Stored data entries:

· · ·

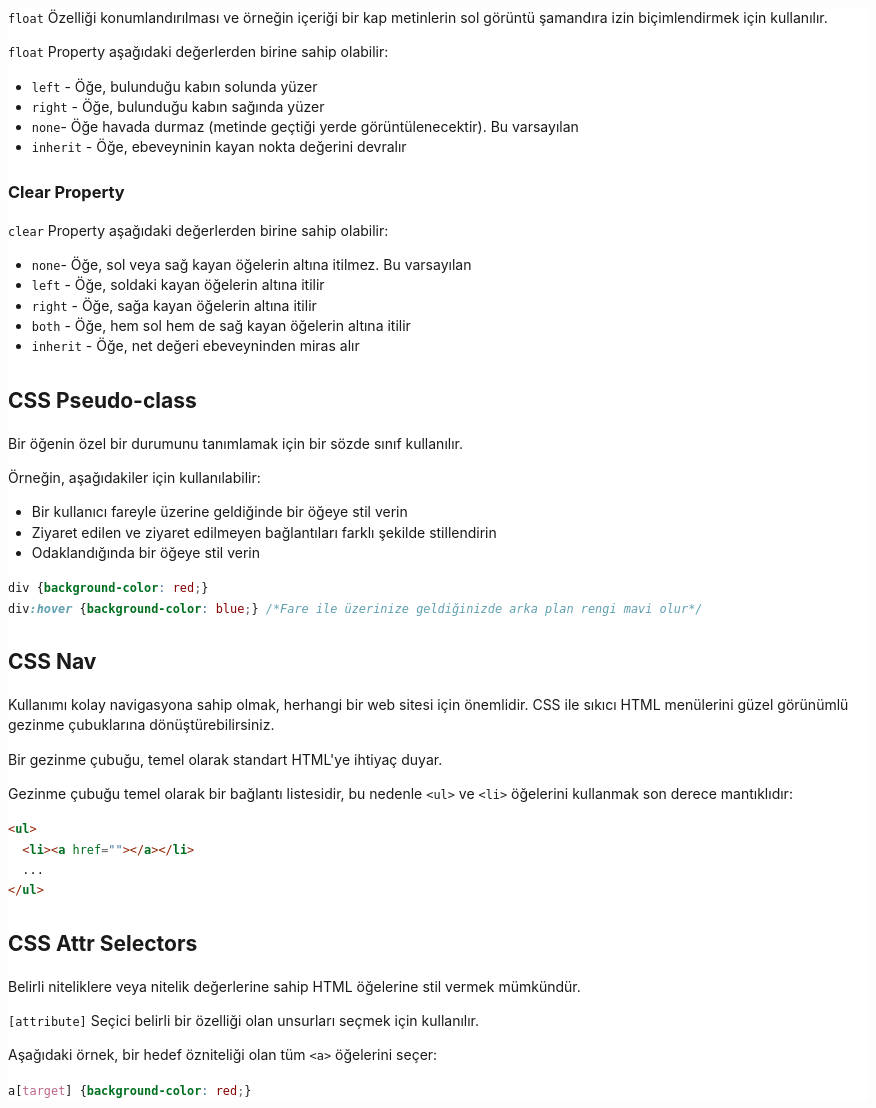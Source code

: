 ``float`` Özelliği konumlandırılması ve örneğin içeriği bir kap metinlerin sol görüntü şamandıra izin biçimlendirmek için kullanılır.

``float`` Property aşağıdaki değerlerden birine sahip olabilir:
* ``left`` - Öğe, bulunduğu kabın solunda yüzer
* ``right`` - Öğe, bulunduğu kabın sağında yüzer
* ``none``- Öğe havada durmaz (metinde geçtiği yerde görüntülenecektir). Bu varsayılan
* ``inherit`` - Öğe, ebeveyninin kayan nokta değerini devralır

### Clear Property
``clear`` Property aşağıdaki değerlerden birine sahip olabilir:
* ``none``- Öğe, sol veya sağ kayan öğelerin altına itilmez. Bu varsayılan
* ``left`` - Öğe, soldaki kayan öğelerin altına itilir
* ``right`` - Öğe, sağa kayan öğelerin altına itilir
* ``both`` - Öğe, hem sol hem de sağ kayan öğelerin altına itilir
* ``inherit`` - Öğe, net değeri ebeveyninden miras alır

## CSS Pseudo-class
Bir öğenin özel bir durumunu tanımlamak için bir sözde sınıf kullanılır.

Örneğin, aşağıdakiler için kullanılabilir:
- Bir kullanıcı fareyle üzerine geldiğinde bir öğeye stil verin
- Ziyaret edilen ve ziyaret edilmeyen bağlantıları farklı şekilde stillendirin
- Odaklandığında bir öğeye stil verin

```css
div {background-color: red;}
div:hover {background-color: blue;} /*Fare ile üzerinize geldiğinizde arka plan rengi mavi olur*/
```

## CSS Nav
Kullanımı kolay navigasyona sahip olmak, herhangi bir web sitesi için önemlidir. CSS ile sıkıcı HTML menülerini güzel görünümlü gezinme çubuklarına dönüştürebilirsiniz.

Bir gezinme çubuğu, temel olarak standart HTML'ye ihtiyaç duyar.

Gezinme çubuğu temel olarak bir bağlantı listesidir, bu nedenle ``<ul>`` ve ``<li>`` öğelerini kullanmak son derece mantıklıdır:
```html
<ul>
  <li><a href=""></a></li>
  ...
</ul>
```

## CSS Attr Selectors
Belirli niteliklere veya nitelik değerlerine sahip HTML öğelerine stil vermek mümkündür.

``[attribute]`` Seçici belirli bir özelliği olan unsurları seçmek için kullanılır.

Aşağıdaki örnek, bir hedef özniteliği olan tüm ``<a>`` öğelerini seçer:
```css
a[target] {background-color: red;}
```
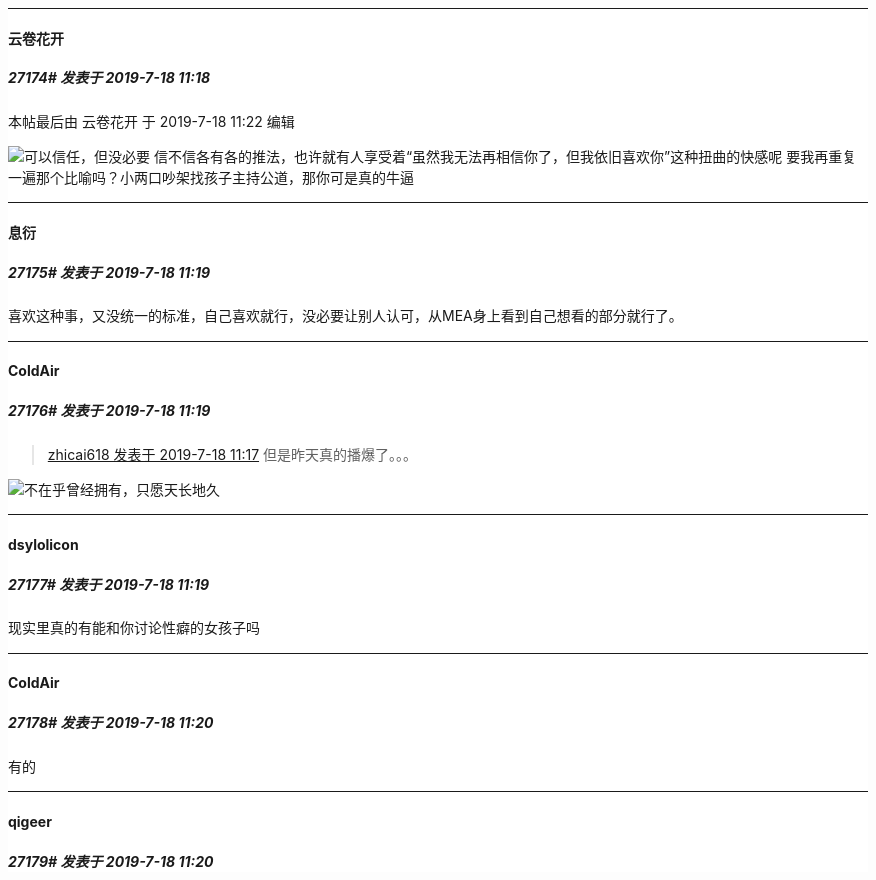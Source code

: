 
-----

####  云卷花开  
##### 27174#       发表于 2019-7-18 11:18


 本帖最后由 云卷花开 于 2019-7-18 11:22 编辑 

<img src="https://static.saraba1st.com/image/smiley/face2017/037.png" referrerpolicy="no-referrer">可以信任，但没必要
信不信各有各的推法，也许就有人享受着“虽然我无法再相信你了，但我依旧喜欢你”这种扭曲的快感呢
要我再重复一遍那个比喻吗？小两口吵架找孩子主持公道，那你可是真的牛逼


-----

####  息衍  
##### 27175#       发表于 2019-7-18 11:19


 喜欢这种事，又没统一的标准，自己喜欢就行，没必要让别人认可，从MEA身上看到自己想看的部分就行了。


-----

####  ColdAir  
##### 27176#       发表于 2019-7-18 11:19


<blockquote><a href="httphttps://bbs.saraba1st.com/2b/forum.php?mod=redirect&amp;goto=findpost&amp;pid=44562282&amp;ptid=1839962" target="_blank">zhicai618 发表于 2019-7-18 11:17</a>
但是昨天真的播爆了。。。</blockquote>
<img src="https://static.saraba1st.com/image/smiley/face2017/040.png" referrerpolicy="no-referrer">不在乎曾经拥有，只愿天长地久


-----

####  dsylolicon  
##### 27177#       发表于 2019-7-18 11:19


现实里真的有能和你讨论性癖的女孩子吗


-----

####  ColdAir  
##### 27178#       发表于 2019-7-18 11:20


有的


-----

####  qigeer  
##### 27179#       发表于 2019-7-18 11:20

· · ·

• **PROBLEM REQUIREMENTS**:
Where a picture appears, omit it; otherwise reproduce each line above from the first to the one with "### Clear Property", inclusive.

• **RESPONSE AREA**:
Source code

: ``float`` Özelliği konumlandırılması ve örneğin içeriği bir kap metinlerin sol görüntü şamandıra izin biçimlendirmek için kullanılır.

``float`` Property aşağıdaki değerlerden birine sahip olabilir:
* ``left`` - Öğe, bulunduğu kabın solunda yüzer
* ``right`` - Öğe, bulunduğu kabın sağında yüzer
* ``none``- Öğe havada durmaz (metinde geçtiği yerde görüntülenecektir). Bu varsayılan
* ``inherit`` - Öğe, ebeveyninin kayan nokta değerini devralır

### Clear Property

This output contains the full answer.